Main Difference – Still vs Yet
Still and yet are two adverbs that confuse many English learners. Both these adverbs are used to talk about actions that have happened over time or actions that were expected to happen. However, these two adverbs have a distinctive meaning and usage. The main difference between still and yet is that still is mainly used in affirmative sentences whereas yet is used in negative sentences and interrogatives. In addition, differences can also be noticed in their usage and position in a sentence. However, still and yet can be used interchangeably in some instances.
This article covers,
1. Grammar, Meaning and Usage of Still
2. Grammar, Meaning and Usage of Yet
3. Key Differences Between Still and Yet
Still – Grammar, Meaning and Usage
Still is used with actions that have continued to the present because it has not finished yet. It also used to describe actions that have been happening for longer than expected. For example,
He is 80 years old, but he still works at his shop.
I ate a whole fish bun; I’m still hungry.
Are you still reading the same book?
He is still angry with his wife.
It is still raining outside.
You must have noticed that this adverb take different positions in the above examples. If a sentence has only a single verb, still can be used in front of the verb. (He still writes novels) However, if the verb is a present simple or simple past form of the be verb, still should be used after the verb. (He is still hungry)
If the verb has two parts, the adverb goes between the two verbs.

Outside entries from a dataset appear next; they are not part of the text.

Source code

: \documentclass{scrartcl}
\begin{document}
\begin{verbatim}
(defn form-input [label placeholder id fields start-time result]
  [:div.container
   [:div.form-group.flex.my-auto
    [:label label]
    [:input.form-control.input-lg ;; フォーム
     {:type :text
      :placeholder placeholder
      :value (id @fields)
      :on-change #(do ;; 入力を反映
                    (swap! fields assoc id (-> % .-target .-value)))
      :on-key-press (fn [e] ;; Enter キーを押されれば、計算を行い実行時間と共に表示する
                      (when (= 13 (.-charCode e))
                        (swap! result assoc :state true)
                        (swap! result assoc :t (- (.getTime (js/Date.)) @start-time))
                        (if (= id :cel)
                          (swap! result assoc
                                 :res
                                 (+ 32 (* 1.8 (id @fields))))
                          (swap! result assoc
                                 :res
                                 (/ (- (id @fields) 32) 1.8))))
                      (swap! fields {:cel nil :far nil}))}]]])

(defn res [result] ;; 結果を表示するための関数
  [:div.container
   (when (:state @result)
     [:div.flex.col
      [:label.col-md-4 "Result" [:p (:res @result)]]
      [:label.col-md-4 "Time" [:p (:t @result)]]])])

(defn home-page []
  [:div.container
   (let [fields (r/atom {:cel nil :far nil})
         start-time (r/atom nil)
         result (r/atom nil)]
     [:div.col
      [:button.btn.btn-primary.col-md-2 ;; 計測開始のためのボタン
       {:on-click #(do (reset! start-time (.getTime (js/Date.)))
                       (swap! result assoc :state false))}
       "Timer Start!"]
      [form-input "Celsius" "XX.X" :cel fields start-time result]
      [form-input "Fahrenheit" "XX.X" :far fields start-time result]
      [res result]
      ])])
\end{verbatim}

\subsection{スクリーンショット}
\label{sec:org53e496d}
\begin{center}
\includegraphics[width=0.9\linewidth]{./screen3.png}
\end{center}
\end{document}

For example, He is still singing that song. However, if one of the verbs is negative, still goes before the negative verb. (He still hasn’t called me.)
Yet – Grammar, Meaning and Usage
The adverb yet is mainly used to refer to an action that is expected to happen in the future. It cannot be used in the past. Yet is mainly used in negative and interrogative sentences.
He isn’t here yet.
Have you fixed your glasses yet?
It isn’t snowing yet.
The project has not been completed yet.
They haven’t paid the contractors yet.
Yet is usually used at the end of a sentence.
Still can often be used to replace yet in a sentence. However, still cannot be replaced by yet.
They haven’t paid the contractors yet. – They haven’t still paid the contractors.
It’s still raining. –
It’s raining yet. x
Difference Between Still and Yet
Still is used with actions that have continued to the present because it has not finished yet.
Yet is mainly used to refer to an action that is expected to happen.
Still is mainly used in positive and interrogative sentences.
Yet is mainly used in negative and interrogative sentences.
Still is usually used after the main verb. (except in the case of present simple or simple past form of the be verb)
Yet is used at the end of a sentence.